### WORK TO BE COMPLETED
A line qualifies if it holds the string "submit". Copy every qualifying line from the records.

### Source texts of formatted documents
======

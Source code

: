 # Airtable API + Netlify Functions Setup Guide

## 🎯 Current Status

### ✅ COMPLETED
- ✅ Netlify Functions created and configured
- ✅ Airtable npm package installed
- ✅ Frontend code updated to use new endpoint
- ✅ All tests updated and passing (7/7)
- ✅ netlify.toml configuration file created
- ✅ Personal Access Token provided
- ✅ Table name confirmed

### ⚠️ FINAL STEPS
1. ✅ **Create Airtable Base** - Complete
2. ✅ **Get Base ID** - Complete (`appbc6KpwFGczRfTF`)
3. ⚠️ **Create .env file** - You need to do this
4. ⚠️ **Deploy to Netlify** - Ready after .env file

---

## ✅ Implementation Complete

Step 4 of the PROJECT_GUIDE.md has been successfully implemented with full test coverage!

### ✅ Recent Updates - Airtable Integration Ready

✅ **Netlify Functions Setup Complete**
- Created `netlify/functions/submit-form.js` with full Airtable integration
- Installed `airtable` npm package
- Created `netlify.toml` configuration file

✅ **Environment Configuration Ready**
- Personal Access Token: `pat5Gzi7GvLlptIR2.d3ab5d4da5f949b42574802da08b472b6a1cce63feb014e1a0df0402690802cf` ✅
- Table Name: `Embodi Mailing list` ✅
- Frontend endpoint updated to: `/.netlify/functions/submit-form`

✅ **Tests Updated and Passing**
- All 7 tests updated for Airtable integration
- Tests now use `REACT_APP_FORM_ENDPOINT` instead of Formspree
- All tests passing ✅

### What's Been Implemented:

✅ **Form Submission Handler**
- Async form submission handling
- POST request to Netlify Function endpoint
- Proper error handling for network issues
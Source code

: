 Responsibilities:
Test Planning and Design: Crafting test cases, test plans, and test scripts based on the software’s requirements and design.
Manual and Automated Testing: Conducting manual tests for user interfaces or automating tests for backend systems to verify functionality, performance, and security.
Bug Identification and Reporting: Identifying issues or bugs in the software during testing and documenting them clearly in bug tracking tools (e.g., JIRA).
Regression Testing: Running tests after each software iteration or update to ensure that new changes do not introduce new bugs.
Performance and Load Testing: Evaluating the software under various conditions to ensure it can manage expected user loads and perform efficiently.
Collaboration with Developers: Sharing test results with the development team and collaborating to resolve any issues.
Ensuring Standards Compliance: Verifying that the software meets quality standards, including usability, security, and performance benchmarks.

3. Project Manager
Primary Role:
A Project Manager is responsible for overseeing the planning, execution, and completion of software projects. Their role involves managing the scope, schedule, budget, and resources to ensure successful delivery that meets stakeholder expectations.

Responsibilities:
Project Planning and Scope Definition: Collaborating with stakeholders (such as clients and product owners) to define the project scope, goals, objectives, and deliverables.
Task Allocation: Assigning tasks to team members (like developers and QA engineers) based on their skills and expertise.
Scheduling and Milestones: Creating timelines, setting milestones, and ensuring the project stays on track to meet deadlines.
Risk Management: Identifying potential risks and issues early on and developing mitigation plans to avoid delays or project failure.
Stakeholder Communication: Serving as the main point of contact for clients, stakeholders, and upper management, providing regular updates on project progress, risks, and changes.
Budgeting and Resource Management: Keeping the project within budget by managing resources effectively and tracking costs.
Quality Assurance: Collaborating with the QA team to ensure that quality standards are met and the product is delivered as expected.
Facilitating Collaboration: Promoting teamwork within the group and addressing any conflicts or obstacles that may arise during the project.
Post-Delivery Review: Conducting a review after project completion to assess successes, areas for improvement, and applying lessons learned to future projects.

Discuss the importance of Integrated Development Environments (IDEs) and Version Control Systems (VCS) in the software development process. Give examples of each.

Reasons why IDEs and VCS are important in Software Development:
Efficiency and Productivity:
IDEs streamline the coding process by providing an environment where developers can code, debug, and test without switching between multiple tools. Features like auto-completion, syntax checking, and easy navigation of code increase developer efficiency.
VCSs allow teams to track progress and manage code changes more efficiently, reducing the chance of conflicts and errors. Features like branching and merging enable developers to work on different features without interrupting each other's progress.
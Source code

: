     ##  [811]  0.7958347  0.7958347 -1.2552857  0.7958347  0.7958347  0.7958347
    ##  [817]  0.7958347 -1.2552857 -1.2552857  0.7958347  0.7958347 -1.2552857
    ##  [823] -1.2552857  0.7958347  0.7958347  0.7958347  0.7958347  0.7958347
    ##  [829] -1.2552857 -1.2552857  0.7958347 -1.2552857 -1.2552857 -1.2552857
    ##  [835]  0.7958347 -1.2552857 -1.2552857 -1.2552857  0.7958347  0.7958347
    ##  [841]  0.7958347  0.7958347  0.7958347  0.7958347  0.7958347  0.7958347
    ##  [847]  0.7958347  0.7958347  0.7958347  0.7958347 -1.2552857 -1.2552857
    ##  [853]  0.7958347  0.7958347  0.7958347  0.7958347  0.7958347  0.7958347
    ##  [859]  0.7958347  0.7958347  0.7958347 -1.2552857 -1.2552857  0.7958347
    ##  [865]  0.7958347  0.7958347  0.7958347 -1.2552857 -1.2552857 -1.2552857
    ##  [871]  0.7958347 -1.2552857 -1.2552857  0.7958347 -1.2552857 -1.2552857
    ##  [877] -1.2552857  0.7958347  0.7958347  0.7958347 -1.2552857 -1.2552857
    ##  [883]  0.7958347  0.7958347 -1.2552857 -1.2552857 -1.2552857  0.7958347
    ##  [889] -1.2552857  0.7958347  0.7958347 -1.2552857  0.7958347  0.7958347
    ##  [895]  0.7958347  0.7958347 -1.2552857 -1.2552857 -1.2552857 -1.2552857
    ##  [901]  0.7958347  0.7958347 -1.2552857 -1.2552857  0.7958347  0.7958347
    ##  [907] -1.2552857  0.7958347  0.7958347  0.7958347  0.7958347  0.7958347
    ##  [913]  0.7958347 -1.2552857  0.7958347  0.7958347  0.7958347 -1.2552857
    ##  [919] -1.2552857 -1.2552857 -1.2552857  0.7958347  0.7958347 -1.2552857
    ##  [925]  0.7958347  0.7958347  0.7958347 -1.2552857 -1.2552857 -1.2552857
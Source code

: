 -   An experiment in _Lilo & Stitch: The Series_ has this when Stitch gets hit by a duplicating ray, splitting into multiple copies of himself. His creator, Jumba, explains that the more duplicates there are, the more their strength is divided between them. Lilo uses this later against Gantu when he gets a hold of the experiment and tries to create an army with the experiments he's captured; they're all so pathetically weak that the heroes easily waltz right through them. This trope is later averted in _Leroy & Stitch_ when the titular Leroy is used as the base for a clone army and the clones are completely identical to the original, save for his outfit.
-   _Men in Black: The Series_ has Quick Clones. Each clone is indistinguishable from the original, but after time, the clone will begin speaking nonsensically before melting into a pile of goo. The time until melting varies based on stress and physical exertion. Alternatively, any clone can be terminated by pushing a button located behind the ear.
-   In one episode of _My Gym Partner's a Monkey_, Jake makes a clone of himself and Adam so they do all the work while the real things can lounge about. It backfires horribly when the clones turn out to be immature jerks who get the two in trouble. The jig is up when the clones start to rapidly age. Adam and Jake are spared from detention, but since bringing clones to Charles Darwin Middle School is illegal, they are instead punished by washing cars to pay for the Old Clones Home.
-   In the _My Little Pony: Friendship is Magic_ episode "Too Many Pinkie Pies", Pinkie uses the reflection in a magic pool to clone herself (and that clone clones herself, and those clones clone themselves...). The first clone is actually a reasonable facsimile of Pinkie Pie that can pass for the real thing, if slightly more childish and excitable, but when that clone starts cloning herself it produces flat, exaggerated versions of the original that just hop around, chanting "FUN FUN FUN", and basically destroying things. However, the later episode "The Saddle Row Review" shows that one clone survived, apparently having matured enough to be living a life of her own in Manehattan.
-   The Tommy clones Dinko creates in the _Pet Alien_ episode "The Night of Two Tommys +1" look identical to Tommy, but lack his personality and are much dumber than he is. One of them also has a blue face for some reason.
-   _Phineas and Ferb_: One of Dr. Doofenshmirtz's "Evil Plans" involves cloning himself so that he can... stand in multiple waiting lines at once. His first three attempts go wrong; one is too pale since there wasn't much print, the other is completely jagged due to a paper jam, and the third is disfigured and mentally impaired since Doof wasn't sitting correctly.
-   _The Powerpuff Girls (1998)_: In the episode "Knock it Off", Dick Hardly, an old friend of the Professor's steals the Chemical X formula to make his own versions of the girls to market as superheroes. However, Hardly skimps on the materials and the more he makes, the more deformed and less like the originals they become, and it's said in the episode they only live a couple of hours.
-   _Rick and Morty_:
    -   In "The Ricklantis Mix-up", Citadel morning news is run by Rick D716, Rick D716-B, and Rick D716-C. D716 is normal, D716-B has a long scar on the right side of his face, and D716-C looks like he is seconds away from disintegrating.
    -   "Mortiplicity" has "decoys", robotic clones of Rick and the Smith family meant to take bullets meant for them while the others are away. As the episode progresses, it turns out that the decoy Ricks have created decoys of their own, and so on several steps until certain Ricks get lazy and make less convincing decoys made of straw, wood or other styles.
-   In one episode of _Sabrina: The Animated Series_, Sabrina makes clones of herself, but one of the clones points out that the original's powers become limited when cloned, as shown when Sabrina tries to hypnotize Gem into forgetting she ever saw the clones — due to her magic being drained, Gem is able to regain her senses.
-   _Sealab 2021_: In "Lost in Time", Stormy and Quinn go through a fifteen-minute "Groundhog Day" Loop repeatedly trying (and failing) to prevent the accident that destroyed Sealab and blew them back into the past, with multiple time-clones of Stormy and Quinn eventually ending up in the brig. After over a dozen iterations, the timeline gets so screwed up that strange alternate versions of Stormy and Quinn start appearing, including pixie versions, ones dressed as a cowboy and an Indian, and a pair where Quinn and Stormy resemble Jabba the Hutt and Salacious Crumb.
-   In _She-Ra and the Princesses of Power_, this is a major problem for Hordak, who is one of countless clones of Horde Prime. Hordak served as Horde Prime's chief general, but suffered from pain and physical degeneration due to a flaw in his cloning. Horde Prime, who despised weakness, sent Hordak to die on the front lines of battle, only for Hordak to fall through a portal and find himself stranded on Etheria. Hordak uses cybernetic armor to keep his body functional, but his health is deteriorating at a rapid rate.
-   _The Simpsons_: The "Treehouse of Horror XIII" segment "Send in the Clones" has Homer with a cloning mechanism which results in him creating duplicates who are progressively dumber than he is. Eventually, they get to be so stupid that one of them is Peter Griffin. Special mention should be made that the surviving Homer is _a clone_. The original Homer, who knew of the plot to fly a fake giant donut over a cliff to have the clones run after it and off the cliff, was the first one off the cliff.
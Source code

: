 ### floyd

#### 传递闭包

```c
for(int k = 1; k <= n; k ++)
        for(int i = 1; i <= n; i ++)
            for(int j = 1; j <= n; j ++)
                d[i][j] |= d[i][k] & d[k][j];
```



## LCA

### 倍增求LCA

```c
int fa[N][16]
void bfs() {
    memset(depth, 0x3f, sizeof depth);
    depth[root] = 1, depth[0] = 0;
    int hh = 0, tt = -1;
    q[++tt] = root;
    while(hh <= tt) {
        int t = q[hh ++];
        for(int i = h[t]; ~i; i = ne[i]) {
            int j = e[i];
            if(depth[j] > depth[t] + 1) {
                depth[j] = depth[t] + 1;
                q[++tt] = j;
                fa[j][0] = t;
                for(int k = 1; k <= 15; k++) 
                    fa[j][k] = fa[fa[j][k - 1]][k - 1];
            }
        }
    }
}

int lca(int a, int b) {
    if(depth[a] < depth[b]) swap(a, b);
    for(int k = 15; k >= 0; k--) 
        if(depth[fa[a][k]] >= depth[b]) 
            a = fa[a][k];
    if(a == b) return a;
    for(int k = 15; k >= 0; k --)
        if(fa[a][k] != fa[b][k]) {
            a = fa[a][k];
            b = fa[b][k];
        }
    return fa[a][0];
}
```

======

### OUTPUT FOR THIS TASK
- Created `netlify/functions/submit-form.js` with full Airtable integration
- Frontend endpoint updated to: `/.netlify/functions/submit-form`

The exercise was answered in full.